::: DATASET RECORDS
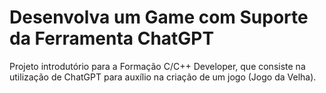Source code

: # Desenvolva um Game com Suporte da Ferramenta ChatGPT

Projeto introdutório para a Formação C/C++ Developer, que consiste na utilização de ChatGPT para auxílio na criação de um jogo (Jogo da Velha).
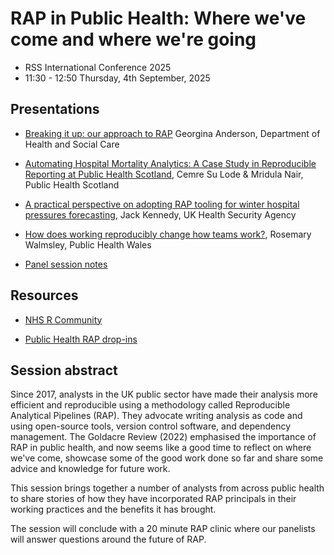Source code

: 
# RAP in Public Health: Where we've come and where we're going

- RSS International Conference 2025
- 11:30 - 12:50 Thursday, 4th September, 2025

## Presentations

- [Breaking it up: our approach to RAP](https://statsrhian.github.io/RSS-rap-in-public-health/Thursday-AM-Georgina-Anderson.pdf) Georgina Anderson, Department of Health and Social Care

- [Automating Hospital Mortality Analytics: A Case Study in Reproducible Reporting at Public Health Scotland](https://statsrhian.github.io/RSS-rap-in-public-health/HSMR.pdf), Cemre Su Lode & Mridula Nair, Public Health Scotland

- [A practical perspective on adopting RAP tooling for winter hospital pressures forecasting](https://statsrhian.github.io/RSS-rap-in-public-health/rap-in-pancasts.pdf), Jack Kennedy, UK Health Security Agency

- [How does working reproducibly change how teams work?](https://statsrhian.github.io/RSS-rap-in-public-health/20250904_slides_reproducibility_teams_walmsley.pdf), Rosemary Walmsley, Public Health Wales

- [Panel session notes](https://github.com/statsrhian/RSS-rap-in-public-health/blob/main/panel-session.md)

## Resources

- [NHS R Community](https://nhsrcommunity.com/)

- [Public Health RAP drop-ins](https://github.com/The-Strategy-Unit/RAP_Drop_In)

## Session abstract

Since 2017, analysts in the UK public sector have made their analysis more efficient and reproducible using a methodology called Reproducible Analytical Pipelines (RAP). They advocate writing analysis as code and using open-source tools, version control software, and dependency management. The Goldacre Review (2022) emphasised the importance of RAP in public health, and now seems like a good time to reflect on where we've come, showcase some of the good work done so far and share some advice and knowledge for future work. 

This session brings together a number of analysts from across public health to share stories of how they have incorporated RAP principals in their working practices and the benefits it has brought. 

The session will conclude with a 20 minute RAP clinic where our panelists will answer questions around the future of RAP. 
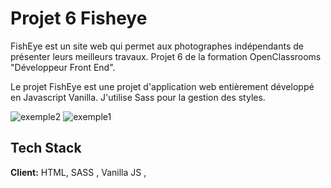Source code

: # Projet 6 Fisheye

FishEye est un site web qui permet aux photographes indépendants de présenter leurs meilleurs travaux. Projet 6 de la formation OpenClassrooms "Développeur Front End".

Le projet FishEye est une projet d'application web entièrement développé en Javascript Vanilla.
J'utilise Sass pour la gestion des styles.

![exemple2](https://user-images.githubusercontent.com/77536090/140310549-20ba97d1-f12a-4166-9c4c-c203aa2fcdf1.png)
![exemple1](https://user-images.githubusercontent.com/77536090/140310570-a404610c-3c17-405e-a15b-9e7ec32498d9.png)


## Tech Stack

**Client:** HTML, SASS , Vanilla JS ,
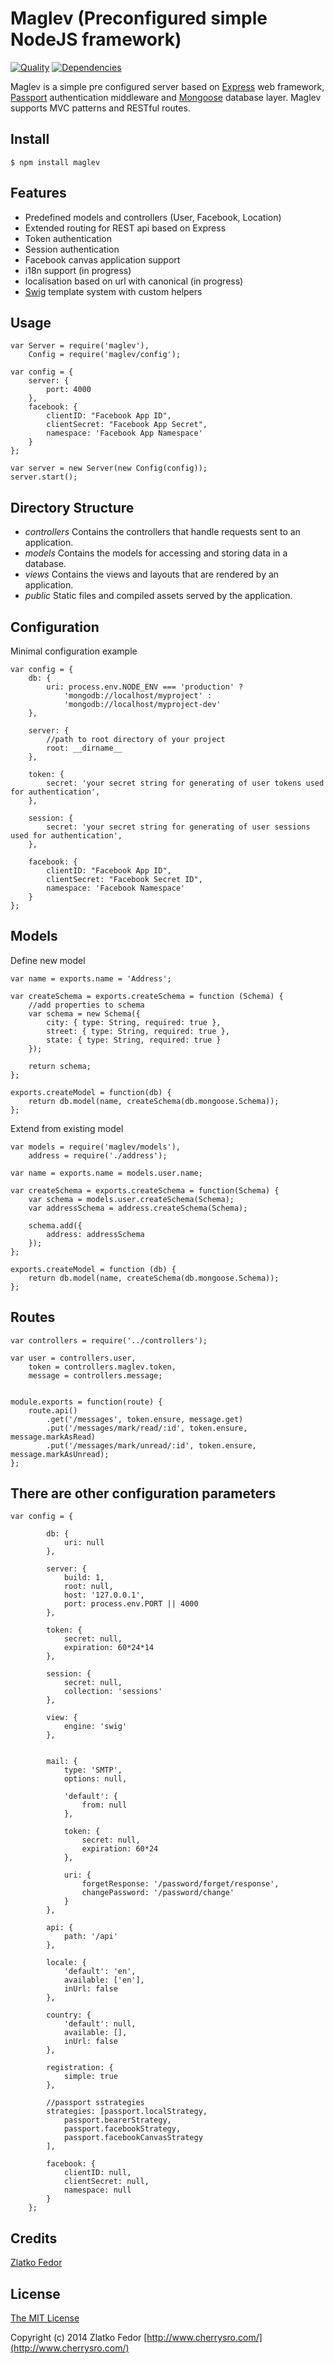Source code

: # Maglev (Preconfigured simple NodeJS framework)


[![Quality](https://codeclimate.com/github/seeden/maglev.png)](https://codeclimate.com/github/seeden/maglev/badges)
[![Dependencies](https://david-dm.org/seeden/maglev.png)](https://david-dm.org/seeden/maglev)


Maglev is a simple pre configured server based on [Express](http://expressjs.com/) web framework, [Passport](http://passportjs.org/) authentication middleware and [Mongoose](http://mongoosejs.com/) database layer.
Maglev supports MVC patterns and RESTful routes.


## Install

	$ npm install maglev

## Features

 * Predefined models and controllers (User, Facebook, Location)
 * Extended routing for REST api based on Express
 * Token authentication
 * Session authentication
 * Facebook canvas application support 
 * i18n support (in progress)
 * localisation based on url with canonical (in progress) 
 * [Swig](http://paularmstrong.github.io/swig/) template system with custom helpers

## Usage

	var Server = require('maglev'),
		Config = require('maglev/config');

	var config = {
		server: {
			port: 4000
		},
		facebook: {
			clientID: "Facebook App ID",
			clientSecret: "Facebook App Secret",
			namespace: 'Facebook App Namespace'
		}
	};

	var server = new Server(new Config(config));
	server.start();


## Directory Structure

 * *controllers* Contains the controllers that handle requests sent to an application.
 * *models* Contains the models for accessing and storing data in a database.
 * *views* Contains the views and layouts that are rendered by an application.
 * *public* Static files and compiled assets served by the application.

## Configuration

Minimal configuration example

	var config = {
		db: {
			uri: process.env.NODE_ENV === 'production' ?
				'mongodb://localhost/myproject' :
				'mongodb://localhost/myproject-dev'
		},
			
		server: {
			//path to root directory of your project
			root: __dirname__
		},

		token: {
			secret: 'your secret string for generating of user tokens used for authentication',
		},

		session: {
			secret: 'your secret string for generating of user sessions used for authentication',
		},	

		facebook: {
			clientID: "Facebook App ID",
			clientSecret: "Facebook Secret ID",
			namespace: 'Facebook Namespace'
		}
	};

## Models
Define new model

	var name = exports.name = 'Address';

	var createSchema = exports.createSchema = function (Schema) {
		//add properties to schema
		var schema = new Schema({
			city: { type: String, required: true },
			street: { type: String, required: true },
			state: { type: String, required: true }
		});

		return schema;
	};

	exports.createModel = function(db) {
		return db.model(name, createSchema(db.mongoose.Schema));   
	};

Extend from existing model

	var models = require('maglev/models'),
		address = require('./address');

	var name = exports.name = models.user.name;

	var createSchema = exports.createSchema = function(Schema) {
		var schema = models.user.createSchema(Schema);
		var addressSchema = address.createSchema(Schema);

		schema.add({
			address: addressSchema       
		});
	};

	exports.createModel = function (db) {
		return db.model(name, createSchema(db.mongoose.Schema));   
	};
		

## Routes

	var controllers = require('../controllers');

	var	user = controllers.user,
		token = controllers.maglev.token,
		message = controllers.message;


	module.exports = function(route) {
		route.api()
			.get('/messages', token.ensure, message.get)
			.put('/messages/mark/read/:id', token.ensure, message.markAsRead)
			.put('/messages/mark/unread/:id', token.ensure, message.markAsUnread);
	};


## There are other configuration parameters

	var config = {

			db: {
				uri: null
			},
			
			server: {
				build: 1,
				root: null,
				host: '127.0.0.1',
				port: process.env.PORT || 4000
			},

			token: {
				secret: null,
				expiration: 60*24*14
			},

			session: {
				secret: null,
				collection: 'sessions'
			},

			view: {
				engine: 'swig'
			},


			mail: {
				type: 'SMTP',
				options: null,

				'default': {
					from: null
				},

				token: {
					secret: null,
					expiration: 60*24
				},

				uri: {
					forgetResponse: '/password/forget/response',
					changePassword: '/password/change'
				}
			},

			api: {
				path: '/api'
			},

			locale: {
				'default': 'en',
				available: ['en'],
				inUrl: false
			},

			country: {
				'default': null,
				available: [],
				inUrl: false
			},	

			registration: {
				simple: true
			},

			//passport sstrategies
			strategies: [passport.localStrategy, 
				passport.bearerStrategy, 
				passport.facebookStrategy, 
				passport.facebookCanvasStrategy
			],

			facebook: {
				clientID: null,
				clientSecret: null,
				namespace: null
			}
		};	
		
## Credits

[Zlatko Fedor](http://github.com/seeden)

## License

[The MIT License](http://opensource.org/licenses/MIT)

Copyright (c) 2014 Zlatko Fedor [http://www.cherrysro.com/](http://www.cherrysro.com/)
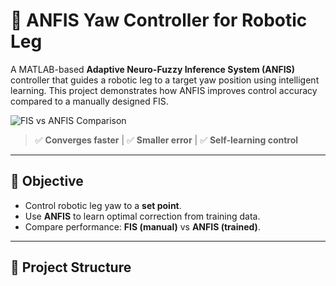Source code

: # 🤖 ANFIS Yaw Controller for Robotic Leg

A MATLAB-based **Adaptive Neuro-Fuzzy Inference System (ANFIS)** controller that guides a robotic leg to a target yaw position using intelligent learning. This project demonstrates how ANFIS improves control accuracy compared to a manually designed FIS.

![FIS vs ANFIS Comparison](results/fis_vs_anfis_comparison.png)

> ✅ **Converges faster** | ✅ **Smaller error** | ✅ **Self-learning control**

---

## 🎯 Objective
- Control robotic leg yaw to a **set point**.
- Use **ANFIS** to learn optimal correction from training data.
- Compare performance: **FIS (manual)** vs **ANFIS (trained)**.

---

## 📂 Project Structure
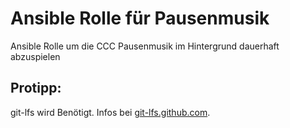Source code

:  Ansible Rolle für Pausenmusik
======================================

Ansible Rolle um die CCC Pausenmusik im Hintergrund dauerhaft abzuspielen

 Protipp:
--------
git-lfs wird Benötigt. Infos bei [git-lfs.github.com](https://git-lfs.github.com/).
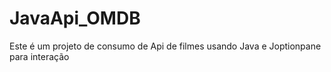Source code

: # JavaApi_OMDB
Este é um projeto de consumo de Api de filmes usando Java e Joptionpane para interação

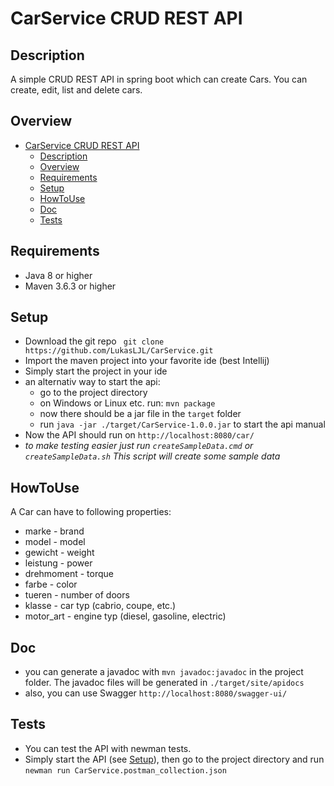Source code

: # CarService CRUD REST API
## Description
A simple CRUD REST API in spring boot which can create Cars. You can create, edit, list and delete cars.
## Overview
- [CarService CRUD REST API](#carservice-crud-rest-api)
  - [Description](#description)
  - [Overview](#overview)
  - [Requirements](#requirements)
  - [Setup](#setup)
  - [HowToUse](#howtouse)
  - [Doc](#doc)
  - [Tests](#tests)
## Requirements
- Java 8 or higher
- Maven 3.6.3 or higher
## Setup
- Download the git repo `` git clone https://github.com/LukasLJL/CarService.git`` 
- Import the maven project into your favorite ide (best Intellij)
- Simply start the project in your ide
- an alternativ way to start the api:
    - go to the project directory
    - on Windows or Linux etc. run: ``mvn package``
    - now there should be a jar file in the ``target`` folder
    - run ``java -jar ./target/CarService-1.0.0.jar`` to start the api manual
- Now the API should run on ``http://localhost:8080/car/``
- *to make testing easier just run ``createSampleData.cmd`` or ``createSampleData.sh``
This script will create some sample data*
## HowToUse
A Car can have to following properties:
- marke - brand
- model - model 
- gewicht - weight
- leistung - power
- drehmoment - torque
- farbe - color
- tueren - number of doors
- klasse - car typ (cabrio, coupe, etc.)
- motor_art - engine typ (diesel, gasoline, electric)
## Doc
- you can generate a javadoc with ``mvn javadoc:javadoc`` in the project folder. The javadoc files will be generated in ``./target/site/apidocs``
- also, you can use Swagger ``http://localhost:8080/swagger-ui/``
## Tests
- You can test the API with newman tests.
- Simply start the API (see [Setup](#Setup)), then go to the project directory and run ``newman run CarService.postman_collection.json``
::::::
◆ ASSIGNMENT ◆
An exact copy of the lines above, from the first through the line that holds "- [How does", is what is needed; leave the pictures out.

◆ ANSWER BOX ◆
Source code

: # Desenvolva um Game com Suporte da Ferramenta ChatGPT

Projeto introdutório para a Formação C/C++ Developer, que consiste na utilização de ChatGPT para auxílio na criação de um jogo (Jogo da Velha).
Source code

: 
# RAP in Public Health: Where we've come and where we're going

- RSS International Conference 2025
- 11:30 - 12:50 Thursday, 4th September, 2025

## Presentations

- [Breaking it up: our approach to RAP](https://statsrhian.github.io/RSS-rap-in-public-health/Thursday-AM-Georgina-Anderson.pdf) Georgina Anderson, Department of Health and Social Care

- [Automating Hospital Mortality Analytics: A Case Study in Reproducible Reporting at Public Health Scotland](https://statsrhian.github.io/RSS-rap-in-public-health/HSMR.pdf), Cemre Su Lode & Mridula Nair, Public Health Scotland

- [A practical perspective on adopting RAP tooling for winter hospital pressures forecasting](https://statsrhian.github.io/RSS-rap-in-public-health/rap-in-pancasts.pdf), Jack Kennedy, UK Health Security Agency

- [How does working reproducibly change how teams work?](https://statsrhian.github.io/RSS-rap-in-public-health/20250904_slides_reproducibility_teams_walmsley.pdf), Rosemary Walmsley, Public Health Wales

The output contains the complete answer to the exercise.